[TRY IT]:
In the listing below, lines with the string "mathrm" are to be counted; the number is the entire reply.

[MATERIAL FOR THIS TASK]:
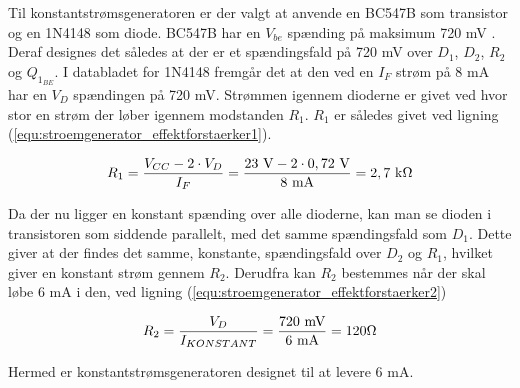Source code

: Til konstantstrømsgeneratoren er der valgt at anvende en BC547B som transistor og en 1N4148 som diode. BC547B har en $V_{be}$ spænding på maksimum 720 mV . Deraf designes det således at der er et spændingsfald på 720 mV over $D_1$, $D_2$, $R_{2}$ og $Q_{1_{BE}}$. I databladet for 1N4148 fremgår det at den  ved en $I_F$ strøm på 8 mA har en $V_D$ spændingen på 720 mV. Strømmen igennem dioderne er givet ved hvor stor en strøm der løber igennem modstanden $R_{1}$. $R_{1}$ er således givet ved ligning (\ref{equ:stroemgenerator_effektforstaerker1}).

\begin{equation}
\label{equ:stroemgenerator_effektforstaerker1}
R_{1} = \frac{V_{CC} - 2 \cdot V_D}{I_F} = \mathrm{\frac{23~V - 2 \cdot 0,72~V}{8~mA} = 2,7~k\ohm}
\end{equation}

Da der nu ligger en konstant spænding over alle dioderne, kan man se dioden i transistoren som siddende parallelt, med det samme spændingsfald som $D_1$. Dette giver at der findes det samme, konstante, spændingsfald over $D_2$ og $R_{1}$, hvilket giver en konstant strøm gennem $R_{2}$. Derudfra kan $R_{2}$ bestemmes når der skal løbe 6 mA i den, ved ligning (\ref{equ:stroemgenerator_effektforstaerker2})

\begin{equation}
\label{equ:stroemgenerator_effektforstaerker2}
R_{2} = \frac{V_{D}}{I_{KONSTANT}} = \mathrm{\frac{720~mV}{6~mA} = 120\ohm}
\end{equation}

Hermed er konstantstrømsgeneratoren designet til at levere 6 mA.
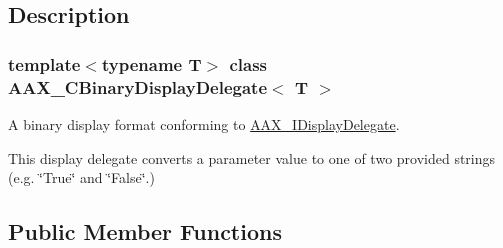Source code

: \subsection{Description}
\subsubsection*{template$<$typename T$>$\newline
class A\+A\+X\+\_\+\+C\+Binary\+Display\+Delegate$<$ T $>$}

A binary display format conforming to \mbox{\hyperlink{a01801}{A\+A\+X\+\_\+\+I\+Display\+Delegate}}. 

This display delegate converts a parameter value to one of two provided strings (e.\+g. \char`\"{}\+True\char`\"{} and \char`\"{}\+False\char`\"{}.) \subsection*{Public Member Functions}
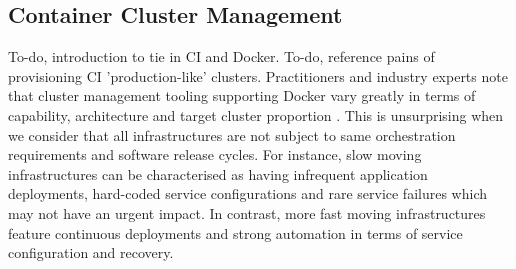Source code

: \documentclass{report}
\begin{document}

\subsection{Container Cluster Management}
To-do, introduction to tie in CI and Docker. To-do, reference pains of provisioning CI 'production-like' clusters. Practitioners and industry experts note that cluster management tooling supporting Docker
vary greatly in terms of capability, architecture and target cluster proportion
\citep{goasguen, holla}. This is unsurprising when we consider that all infrastructures 
are not subject to same orchestration requirements and software release cycles.
For instance, slow moving infrastructures can be characterised as having infrequent application deployments,
 hard-coded service configurations and rare service failures which may not have an urgent impact. In contrast, more fast moving infrastructures feature continuous deployments and strong automation in terms of service configuration and recovery. 
\end{document}
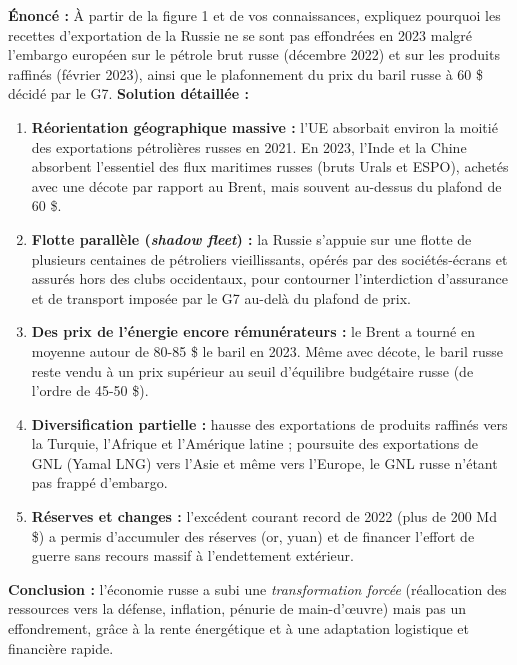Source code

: \documentclass[11pt]{article}
\begin{document}
\begin{exoresolu}
\textbf{Énoncé :} À partir de la figure 1 et de vos connaissances, expliquez pourquoi les recettes d'exportation de la Russie ne se sont pas effondrées en 2023 malgré l'embargo européen sur le pétrole brut russe (décembre 2022) et sur les produits raffinés (février 2023), ainsi que le plafonnement du prix du baril russe à 60 \$ décidé par le G7.
\tcblower
\textbf{Solution détaillée :}
\begin{enumerate}
    \item \textbf{Réorientation géographique massive :} l'UE absorbait environ la moitié des exportations pétrolières russes en 2021. En 2023, l'Inde et la Chine absorbent l'essentiel des flux maritimes russes (bruts Urals et ESPO), achetés avec une décote par rapport au Brent, mais souvent au-dessus du plafond de 60 \$.
    \item \textbf{Flotte parallèle (\emph{shadow fleet}) :} la Russie s'appuie sur une flotte de plusieurs centaines de pétroliers vieillissants, opérés par des sociétés-écrans et assurés hors des clubs occidentaux, pour contourner l'interdiction d'assurance et de transport imposée par le G7 au-delà du plafond de prix.
    \item \textbf{Des prix de l'énergie encore rémunérateurs :} le Brent a tourné en moyenne autour de 80-85 \$ le baril en 2023. Même avec décote, le baril russe reste vendu à un prix supérieur au seuil d'équilibre budgétaire russe (de l'ordre de 45-50 \$).
    \item \textbf{Diversification partielle :} hausse des exportations de produits raffinés vers la Turquie, l'Afrique et l'Amérique latine ; poursuite des exportations de GNL (Yamal LNG) vers l'Asie et même vers l'Europe, le GNL russe n'étant pas frappé d'embargo.
    \item \textbf{Réserves et changes :} l'excédent courant record de 2022 (plus de 200 Md \$) a permis d'accumuler des réserves (or, yuan) et de financer l'effort de guerre sans recours massif à l'endettement extérieur.
\end{enumerate}
\textbf{Conclusion :} l'économie russe a subi une \emph{transformation forcée} (réallocation des ressources vers la défense, inflation, pénurie de main-d'œuvre) mais pas un effondrement, grâce à la rente énergétique et à une adaptation logistique et financière rapide.
\end{exoresolu}
\end{document}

[SOLUTION]:
2